[DIRECTIONS] Write all of the lines below out again, exactly as they stand.

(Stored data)
==*==
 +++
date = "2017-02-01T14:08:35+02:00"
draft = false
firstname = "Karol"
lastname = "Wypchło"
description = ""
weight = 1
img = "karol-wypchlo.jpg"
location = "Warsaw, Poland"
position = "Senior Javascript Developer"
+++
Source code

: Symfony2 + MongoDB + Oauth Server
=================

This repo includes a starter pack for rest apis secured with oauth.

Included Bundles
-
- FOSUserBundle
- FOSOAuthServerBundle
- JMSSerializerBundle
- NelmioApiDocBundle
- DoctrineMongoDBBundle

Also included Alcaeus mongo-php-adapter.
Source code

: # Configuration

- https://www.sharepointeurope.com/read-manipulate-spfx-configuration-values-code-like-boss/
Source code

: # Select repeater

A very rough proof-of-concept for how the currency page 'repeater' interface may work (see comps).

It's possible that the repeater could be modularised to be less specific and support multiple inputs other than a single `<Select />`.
==*==
[ANSWER BOX]
 +++
date = "2017-02-01T14:08:35+02:00"
draft = false
firstname = "Karol"
lastname = "Wypchło"
description = ""
weight = 1
img = "karol-wypchlo.jpg"
location = "Warsaw, Poland"
position = "Senior Javascript Developer"
+++
Source code

: Symfony2 + MongoDB + Oauth Server
=================

This repo includes a starter pack for rest apis secured with oauth.

Included Bundles
-
- FOSUserBundle
- FOSOAuthServerBundle
- JMSSerializerBundle
- NelmioApiDocBundle
- DoctrineMongoDBBundle

Also included Alcaeus mongo-php-adapter.
Source code

: # Configuration

- https://www.sharepointeurope.com/read-manipulate-spfx-configuration-values-code-like-boss/
Source code

: # Select repeater

A very rough proof-of-concept for how the currency page 'repeater' interface may work (see comps).

It's possible that the repeater could be modularised to be less specific and support multiple inputs other than a single `<Select />`.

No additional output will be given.